*DATA EXTRACTS*.
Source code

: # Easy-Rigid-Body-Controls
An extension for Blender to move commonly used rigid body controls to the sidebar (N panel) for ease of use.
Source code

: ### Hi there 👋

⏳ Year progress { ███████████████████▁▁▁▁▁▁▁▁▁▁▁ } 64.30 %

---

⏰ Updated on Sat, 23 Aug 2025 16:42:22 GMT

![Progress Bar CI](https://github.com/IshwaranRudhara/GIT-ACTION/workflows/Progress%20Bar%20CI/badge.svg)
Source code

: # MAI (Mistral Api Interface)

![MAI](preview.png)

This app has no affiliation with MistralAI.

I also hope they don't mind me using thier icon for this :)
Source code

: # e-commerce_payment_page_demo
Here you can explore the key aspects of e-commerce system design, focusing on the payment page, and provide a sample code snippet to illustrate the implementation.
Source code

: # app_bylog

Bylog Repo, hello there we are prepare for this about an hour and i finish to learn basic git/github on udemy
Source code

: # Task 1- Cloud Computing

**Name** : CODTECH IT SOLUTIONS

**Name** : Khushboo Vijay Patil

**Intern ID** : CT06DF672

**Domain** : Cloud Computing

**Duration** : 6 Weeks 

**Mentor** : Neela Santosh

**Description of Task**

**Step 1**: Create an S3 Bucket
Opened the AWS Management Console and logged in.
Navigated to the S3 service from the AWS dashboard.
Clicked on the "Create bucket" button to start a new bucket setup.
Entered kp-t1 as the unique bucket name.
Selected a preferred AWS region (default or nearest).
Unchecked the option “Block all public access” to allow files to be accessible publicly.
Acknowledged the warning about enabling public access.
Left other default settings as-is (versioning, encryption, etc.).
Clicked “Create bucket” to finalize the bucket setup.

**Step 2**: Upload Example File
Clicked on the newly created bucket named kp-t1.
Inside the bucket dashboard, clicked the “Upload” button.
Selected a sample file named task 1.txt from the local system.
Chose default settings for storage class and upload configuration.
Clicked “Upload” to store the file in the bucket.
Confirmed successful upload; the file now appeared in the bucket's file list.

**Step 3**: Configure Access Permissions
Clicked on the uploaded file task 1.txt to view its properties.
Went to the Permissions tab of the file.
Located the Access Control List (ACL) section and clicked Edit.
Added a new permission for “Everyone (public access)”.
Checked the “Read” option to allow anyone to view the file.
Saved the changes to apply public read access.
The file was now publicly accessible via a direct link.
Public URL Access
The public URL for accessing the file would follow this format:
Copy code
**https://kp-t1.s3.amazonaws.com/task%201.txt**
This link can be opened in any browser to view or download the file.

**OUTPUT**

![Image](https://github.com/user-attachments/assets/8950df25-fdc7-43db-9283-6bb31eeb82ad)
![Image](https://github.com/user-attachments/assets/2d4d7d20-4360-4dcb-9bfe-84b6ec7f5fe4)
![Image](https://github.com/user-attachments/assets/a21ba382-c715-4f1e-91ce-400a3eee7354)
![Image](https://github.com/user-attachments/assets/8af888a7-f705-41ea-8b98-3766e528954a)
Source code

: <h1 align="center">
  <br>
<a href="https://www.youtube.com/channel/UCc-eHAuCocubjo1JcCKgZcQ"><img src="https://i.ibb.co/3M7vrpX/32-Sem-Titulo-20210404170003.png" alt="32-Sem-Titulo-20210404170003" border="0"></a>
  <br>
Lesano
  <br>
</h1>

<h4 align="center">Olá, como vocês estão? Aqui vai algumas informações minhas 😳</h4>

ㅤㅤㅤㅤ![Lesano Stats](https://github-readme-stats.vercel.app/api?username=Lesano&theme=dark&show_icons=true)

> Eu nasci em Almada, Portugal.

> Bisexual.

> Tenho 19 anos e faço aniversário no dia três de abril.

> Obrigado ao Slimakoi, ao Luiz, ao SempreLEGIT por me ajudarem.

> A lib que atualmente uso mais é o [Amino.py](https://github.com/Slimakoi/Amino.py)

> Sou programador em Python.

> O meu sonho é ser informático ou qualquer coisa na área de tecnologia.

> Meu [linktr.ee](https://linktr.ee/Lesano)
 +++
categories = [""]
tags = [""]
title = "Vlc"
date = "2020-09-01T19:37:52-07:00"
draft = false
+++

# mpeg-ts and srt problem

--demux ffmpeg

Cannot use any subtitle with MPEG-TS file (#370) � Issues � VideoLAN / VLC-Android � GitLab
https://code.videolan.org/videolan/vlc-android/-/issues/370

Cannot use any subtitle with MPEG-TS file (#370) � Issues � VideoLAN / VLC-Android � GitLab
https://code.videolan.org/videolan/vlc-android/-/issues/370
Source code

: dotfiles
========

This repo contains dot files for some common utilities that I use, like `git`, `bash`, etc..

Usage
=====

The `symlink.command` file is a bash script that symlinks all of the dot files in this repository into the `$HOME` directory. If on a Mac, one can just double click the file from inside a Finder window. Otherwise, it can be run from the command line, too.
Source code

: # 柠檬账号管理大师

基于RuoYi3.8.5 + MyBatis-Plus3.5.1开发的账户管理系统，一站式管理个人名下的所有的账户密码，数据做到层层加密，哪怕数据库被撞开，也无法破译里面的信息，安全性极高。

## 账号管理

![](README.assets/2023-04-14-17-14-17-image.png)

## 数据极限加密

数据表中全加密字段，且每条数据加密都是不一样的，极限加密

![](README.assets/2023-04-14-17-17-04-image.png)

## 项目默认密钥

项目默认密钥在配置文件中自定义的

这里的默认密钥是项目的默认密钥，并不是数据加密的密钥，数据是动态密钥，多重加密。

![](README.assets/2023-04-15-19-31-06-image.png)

*EXERCISE DESCRIPTION*. Nothing should be dropped or changed, so repeat all of the entries exactly.

*EXERCISE ANSWER*.
Source code

: # Easy-Rigid-Body-Controls
An extension for Blender to move commonly used rigid body controls to the sidebar (N panel) for ease of use.
Source code

: ### Hi there 👋

⏳ Year progress { ███████████████████▁▁▁▁▁▁▁▁▁▁▁ } 64.30 %

---

⏰ Updated on Sat, 23 Aug 2025 16:42:22 GMT

![Progress Bar CI](https://github.com/IshwaranRudhara/GIT-ACTION/workflows/Progress%20Bar%20CI/badge.svg)
Source code

: # MAI (Mistral Api Interface)

![MAI](preview.png)

This app has no affiliation with MistralAI.

I also hope they don't mind me using thier icon for this :)
Source code

: # e-commerce_payment_page_demo
Here you can explore the key aspects of e-commerce system design, focusing on the payment page, and provide a sample code snippet to illustrate the implementation.
Source code

: # app_bylog

Bylog Repo, hello there we are prepare for this about an hour and i finish to learn basic git/github on udemy
Source code

: # Task 1- Cloud Computing

**Name** : CODTECH IT SOLUTIONS

**Name** : Khushboo Vijay Patil

**Intern ID** : CT06DF672

**Domain** : Cloud Computing

**Duration** : 6 Weeks 

**Mentor** : Neela Santosh

**Description of Task**

**Step 1**: Create an S3 Bucket
Opened the AWS Management Console and logged in.
Navigated to the S3 service from the AWS dashboard.
Clicked on the "Create bucket" button to start a new bucket setup.
Entered kp-t1 as the unique bucket name.
Selected a preferred AWS region (default or nearest).
Unchecked the option “Block all public access” to allow files to be accessible publicly.
Acknowledged the warning about enabling public access.
Left other default settings as-is (versioning, encryption, etc.).
Clicked “Create bucket” to finalize the bucket setup.

**Step 2**: Upload Example File
Clicked on the newly created bucket named kp-t1.
Inside the bucket dashboard, clicked the “Upload” button.
Selected a sample file named task 1.txt from the local system.
Chose default settings for storage class and upload configuration.
Clicked “Upload” to store the file in the bucket.
Confirmed successful upload; the file now appeared in the bucket's file list.

**Step 3**: Configure Access Permissions
Clicked on the uploaded file task 1.txt to view its properties.
Went to the Permissions tab of the file.
Located the Access Control List (ACL) section and clicked Edit.
Added a new permission for “Everyone (public access)”.
Checked the “Read” option to allow anyone to view the file.
Saved the changes to apply public read access.
The file was now publicly accessible via a direct link.
Public URL Access
The public URL for accessing the file would follow this format:
Copy code
**https://kp-t1.s3.amazonaws.com/task%201.txt**
This link can be opened in any browser to view or download the file.

**OUTPUT**

![Image](https://github.com/user-attachments/assets/8950df25-fdc7-43db-9283-6bb31eeb82ad)
![Image](https://github.com/user-attachments/assets/2d4d7d20-4360-4dcb-9bfe-84b6ec7f5fe4)
![Image](https://github.com/user-attachments/assets/a21ba382-c715-4f1e-91ce-400a3eee7354)
![Image](https://github.com/user-attachments/assets/8af888a7-f705-41ea-8b98-3766e528954a)
Source code

: <h1 align="center">
  <br>
<a href="https://www.youtube.com/channel/UCc-eHAuCocubjo1JcCKgZcQ"><img src="https://i.ibb.co/3M7vrpX/32-Sem-Titulo-20210404170003.png" alt="32-Sem-Titulo-20210404170003" border="0"></a>
  <br>
Lesano
  <br>
</h1>

<h4 align="center">Olá, como vocês estão? Aqui vai algumas informações minhas 😳</h4>

ㅤㅤㅤㅤ![Lesano Stats](https://github-readme-stats.vercel.app/api?username=Lesano&theme=dark&show_icons=true)

> Eu nasci em Almada, Portugal.

> Bisexual.

> Tenho 19 anos e faço aniversário no dia três de abril.

> Obrigado ao Slimakoi, ao Luiz, ao SempreLEGIT por me ajudarem.

> A lib que atualmente uso mais é o [Amino.py](https://github.com/Slimakoi/Amino.py)

> Sou programador em Python.

> O meu sonho é ser informático ou qualquer coisa na área de tecnologia.

> Meu [linktr.ee](https://linktr.ee/Lesano)
 +++
categories = [""]
tags = [""]
title = "Vlc"
date = "2020-09-01T19:37:52-07:00"
draft = false
+++

# mpeg-ts and srt problem

--demux ffmpeg

Cannot use any subtitle with MPEG-TS file (#370) � Issues � VideoLAN / VLC-Android � GitLab
https://code.videolan.org/videolan/vlc-android/-/issues/370

Cannot use any subtitle with MPEG-TS file (#370) � Issues � VideoLAN / VLC-Android � GitLab
https://code.videolan.org/videolan/vlc-android/-/issues/370
Source code

: dotfiles
========

This repo contains dot files for some common utilities that I use, like `git`, `bash`, etc..

Usage
=====

The `symlink.command` file is a bash script that symlinks all of the dot files in this repository into the `$HOME` directory. If on a Mac, one can just double click the file from inside a Finder window. Otherwise, it can be run from the command line, too.
Source code

: # 柠檬账号管理大师

基于RuoYi3.8.5 + MyBatis-Plus3.5.1开发的账户管理系统，一站式管理个人名下的所有的账户密码，数据做到层层加密，哪怕数据库被撞开，也无法破译里面的信息，安全性极高。

## 账号管理

![](README.assets/2023-04-14-17-14-17-image.png)

## 数据极限加密

数据表中全加密字段，且每条数据加密都是不一样的，极限加密

![](README.assets/2023-04-14-17-17-04-image.png)

## 项目默认密钥

项目默认密钥在配置文件中自定义的

这里的默认密钥是项目的默认密钥，并不是数据加密的密钥，数据是动态密钥，多重加密。

![](README.assets/2023-04-15-19-31-06-image.png)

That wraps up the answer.